REQUIRED ACTION:
Set down the data that follows, exactly and completely.

INFORMATION SHOWN:
*****

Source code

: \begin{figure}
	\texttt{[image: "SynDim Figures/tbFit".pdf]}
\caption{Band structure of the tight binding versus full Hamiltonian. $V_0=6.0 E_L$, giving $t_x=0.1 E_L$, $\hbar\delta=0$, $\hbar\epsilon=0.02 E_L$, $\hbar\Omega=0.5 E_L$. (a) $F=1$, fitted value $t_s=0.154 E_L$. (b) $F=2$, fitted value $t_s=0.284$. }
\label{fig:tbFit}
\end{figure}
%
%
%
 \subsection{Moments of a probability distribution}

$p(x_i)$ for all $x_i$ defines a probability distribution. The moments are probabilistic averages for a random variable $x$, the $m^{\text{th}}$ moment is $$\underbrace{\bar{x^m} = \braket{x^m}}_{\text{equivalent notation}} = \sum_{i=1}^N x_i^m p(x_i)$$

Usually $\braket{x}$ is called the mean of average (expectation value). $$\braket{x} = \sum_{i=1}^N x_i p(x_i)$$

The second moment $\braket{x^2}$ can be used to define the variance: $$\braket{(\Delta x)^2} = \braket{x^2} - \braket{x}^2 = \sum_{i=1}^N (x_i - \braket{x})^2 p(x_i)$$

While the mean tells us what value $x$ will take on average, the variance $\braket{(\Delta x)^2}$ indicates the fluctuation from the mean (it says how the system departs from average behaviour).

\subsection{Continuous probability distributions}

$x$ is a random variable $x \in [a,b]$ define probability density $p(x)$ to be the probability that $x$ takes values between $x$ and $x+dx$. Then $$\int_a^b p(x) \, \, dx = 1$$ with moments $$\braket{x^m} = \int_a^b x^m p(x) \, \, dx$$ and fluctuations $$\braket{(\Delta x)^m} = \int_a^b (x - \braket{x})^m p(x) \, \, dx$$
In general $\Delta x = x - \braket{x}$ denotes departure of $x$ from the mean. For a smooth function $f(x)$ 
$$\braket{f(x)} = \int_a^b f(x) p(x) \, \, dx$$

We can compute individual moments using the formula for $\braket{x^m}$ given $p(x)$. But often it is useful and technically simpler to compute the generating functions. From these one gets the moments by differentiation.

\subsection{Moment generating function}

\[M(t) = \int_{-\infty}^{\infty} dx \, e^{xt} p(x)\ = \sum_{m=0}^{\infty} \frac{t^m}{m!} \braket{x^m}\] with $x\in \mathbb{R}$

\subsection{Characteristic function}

*****

SOLUTION TO THIS PROBLEM:
Source code

: \begin{figure}
	\texttt{[image: "SynDim Figures/tbFit".pdf]}
\caption{Band structure of the tight binding versus full Hamiltonian. $V_0=6.0 E_L$, giving $t_x=0.1 E_L$, $\hbar\delta=0$, $\hbar\epsilon=0.02 E_L$, $\hbar\Omega=0.5 E_L$. (a) $F=1$, fitted value $t_s=0.154 E_L$. (b) $F=2$, fitted value $t_s=0.284$. }
\label{fig:tbFit}
\end{figure}
%
%
%
 \subsection{Moments of a probability distribution}

$p(x_i)$ for all $x_i$ defines a probability distribution. The moments are probabilistic averages for a random variable $x$, the $m^{\text{th}}$ moment is $$\underbrace{\bar{x^m} = \braket{x^m}}_{\text{equivalent notation}} = \sum_{i=1}^N x_i^m p(x_i)$$

Usually $\braket{x}$ is called the mean of average (expectation value). $$\braket{x} = \sum_{i=1}^N x_i p(x_i)$$

The second moment $\braket{x^2}$ can be used to define the variance: $$\braket{(\Delta x)^2} = \braket{x^2} - \braket{x}^2 = \sum_{i=1}^N (x_i - \braket{x})^2 p(x_i)$$

While the mean tells us what value $x$ will take on average, the variance $\braket{(\Delta x)^2}$ indicates the fluctuation from the mean (it says how the system departs from average behaviour).

\subsection{Continuous probability distributions}

$x$ is a random variable $x \in [a,b]$ define probability density $p(x)$ to be the probability that $x$ takes values between $x$ and $x+dx$. Then $$\int_a^b p(x) \, \, dx = 1$$ with moments $$\braket{x^m} = \int_a^b x^m p(x) \, \, dx$$ and fluctuations $$\braket{(\Delta x)^m} = \int_a^b (x - \braket{x})^m p(x) \, \, dx$$
In general $\Delta x = x - \braket{x}$ denotes departure of $x$ from the mean. For a smooth function $f(x)$ 
$$\braket{f(x)} = \int_a^b f(x) p(x) \, \, dx$$

We can compute individual moments using the formula for $\braket{x^m}$ given $p(x)$. But often it is useful and technically simpler to compute the generating functions. From these one gets the moments by differentiation.

\subsection{Moment generating function}

\[M(t) = \int_{-\infty}^{\infty} dx \, e^{xt} p(x)\ = \sum_{m=0}^{\infty} \frac{t^m}{m!} \braket{x^m}\] with $x\in \mathbb{R}$

\subsection{Characteristic function}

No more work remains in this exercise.